Saklı kalmış bir cennet köşesinden bahsediyorum. İnsanların kalbine hiç erişemediği, gözlerine hiç bakmadığı bir tanrı kulunu betimliyorum. Bir gülüşüne bin acı sığdırmış o umutlu o çaresiz gözlerden bahsediyorum. Ve ben burada aşka sığınıyorum. Bu gizli kalmış, insan eli değmemiş yağmur ormanlarında toprağa düşen her damla yerinde olmak istiyorum. Ağaç kavuklarını sığınak, topraklarını yatak kabulleniyorum.
Gökyüzüne uzanan görkemli dallarını izliyorum hayretle. Nasıl görmediler seni? Meğer tenin bin menekşe bahçesine bedelmiş. Gözlerin en berrak sudan saydam. Kalbine dokunmak zor değil yeter ki gözlerime bak. Binbir diken var bedeninde. Zehrin bünyeme ilaçmış meğer. Tüm zehrini bedenime ver.
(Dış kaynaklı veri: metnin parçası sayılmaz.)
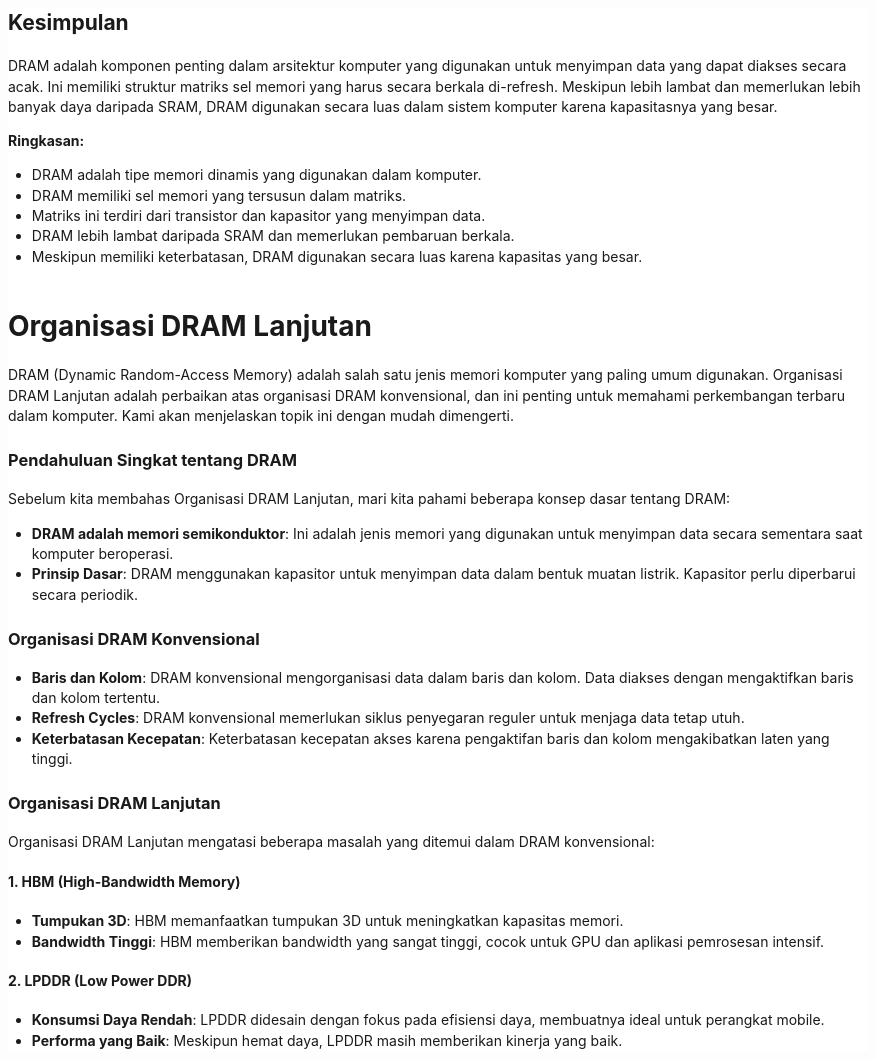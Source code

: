 ## Kesimpulan
DRAM adalah komponen penting dalam arsitektur komputer yang digunakan untuk menyimpan data yang dapat diakses secara acak. Ini memiliki struktur matriks sel memori yang harus secara berkala di-refresh. Meskipun lebih lambat dan memerlukan lebih banyak daya daripada SRAM, DRAM digunakan secara luas dalam sistem komputer karena kapasitasnya yang besar.

**Ringkasan:**
- DRAM adalah tipe memori dinamis yang digunakan dalam komputer.
- DRAM memiliki sel memori yang tersusun dalam matriks.
- Matriks ini terdiri dari transistor dan kapasitor yang menyimpan data.
- DRAM lebih lambat daripada SRAM dan memerlukan pembaruan berkala.
- Meskipun memiliki keterbatasan, DRAM digunakan secara luas karena kapasitas yang besar.
# Organisasi DRAM Lanjutan

DRAM (Dynamic Random-Access Memory) adalah salah satu jenis memori komputer yang paling umum digunakan. Organisasi DRAM Lanjutan adalah perbaikan atas organisasi DRAM konvensional, dan ini penting untuk memahami perkembangan terbaru dalam komputer. Kami akan menjelaskan topik ini dengan mudah dimengerti.

### Pendahuluan Singkat tentang DRAM

Sebelum kita membahas Organisasi DRAM Lanjutan, mari kita pahami beberapa konsep dasar tentang DRAM:
- **DRAM adalah memori semikonduktor**: Ini adalah jenis memori yang digunakan untuk menyimpan data secara sementara saat komputer beroperasi.
- **Prinsip Dasar**: DRAM menggunakan kapasitor untuk menyimpan data dalam bentuk muatan listrik. Kapasitor perlu diperbarui secara periodik.

### Organisasi DRAM Konvensional

- **Baris dan Kolom**: DRAM konvensional mengorganisasi data dalam baris dan kolom. Data diakses dengan mengaktifkan baris dan kolom tertentu.
- **Refresh Cycles**: DRAM konvensional memerlukan siklus penyegaran reguler untuk menjaga data tetap utuh.
- **Keterbatasan Kecepatan**: Keterbatasan kecepatan akses karena pengaktifan baris dan kolom mengakibatkan laten yang tinggi.

### Organisasi DRAM Lanjutan

Organisasi DRAM Lanjutan mengatasi beberapa masalah yang ditemui dalam DRAM konvensional:

#### 1. HBM (High-Bandwidth Memory)

- **Tumpukan 3D**: HBM memanfaatkan tumpukan 3D untuk meningkatkan kapasitas memori.
- **Bandwidth Tinggi**: HBM memberikan bandwidth yang sangat tinggi, cocok untuk GPU dan aplikasi pemrosesan intensif.

#### 2. LPDDR (Low Power DDR)

- **Konsumsi Daya Rendah**: LPDDR didesain dengan fokus pada efisiensi daya, membuatnya ideal untuk perangkat mobile.
- **Performa yang Baik**: Meskipun hemat daya, LPDDR masih memberikan kinerja yang baik.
Yüzün aydınlatıyor geceyi ve ben ne kadar kaybolmuşluk varsa kurtuluyorum bu karanlık dünyada. Tüm kirli sokaklar sahiline açılıyor. Ve tüm gözyaşlarımı denizlerine akıtıyorum. Kabul et beni. Kabul et ve tüm zehrini emeyim ki ya sonum ya ilacım ol. Nasıl göremediler kininin ardında saklı kırılmış o bembeyaz kalbini? Nasıl bir karanlıktan geldin, aydınlığın herkesi rahatsız etti?
Yüzün aydınlatıyor geceyi ve ben... Ben hiç bu kadar huzurlu bir bahçede sonsuzluğa dalmak istememiştim.